Plain-text document sources:

BEGIN

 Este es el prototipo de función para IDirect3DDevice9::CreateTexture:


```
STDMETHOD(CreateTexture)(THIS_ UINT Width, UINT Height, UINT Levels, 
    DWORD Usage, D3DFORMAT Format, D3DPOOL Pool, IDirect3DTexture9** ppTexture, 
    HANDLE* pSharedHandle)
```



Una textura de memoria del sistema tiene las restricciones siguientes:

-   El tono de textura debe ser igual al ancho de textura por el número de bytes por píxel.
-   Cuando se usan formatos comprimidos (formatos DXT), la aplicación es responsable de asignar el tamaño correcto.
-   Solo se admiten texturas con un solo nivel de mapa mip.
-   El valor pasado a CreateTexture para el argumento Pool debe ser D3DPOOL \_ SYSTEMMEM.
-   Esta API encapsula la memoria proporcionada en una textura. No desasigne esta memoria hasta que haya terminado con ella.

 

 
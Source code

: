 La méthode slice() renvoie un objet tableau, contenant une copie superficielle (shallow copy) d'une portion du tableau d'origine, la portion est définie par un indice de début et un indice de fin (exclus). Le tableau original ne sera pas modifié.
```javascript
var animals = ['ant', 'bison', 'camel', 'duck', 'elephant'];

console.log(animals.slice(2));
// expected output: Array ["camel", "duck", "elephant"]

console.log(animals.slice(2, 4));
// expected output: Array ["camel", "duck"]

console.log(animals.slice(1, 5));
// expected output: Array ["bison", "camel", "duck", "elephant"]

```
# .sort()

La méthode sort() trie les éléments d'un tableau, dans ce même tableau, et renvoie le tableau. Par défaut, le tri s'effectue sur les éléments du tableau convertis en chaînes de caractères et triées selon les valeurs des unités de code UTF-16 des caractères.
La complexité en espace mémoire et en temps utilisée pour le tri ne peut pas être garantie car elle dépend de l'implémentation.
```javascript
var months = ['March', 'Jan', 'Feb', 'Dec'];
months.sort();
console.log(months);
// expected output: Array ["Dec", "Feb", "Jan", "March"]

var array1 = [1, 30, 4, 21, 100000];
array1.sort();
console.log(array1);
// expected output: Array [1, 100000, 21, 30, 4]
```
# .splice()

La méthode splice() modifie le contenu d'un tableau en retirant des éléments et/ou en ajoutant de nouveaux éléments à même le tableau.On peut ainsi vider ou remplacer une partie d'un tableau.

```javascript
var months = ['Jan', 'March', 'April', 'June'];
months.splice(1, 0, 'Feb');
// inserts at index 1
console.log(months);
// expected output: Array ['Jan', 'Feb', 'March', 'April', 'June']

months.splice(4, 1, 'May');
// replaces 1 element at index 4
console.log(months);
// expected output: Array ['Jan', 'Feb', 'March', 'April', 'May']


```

END

### PROBLEM STATEMENT
Each line of the records with the word "months" in it is to be copied.

### REPLY
var months = ['March', 'Jan', 'Feb', 'Dec'];
months.sort();
console.log(months);
var months = ['Jan', 'March', 'April', 'June'];
months.splice(1, 0, 'Feb');
console.log(months);
months.splice(4, 1, 'May');
console.log(months);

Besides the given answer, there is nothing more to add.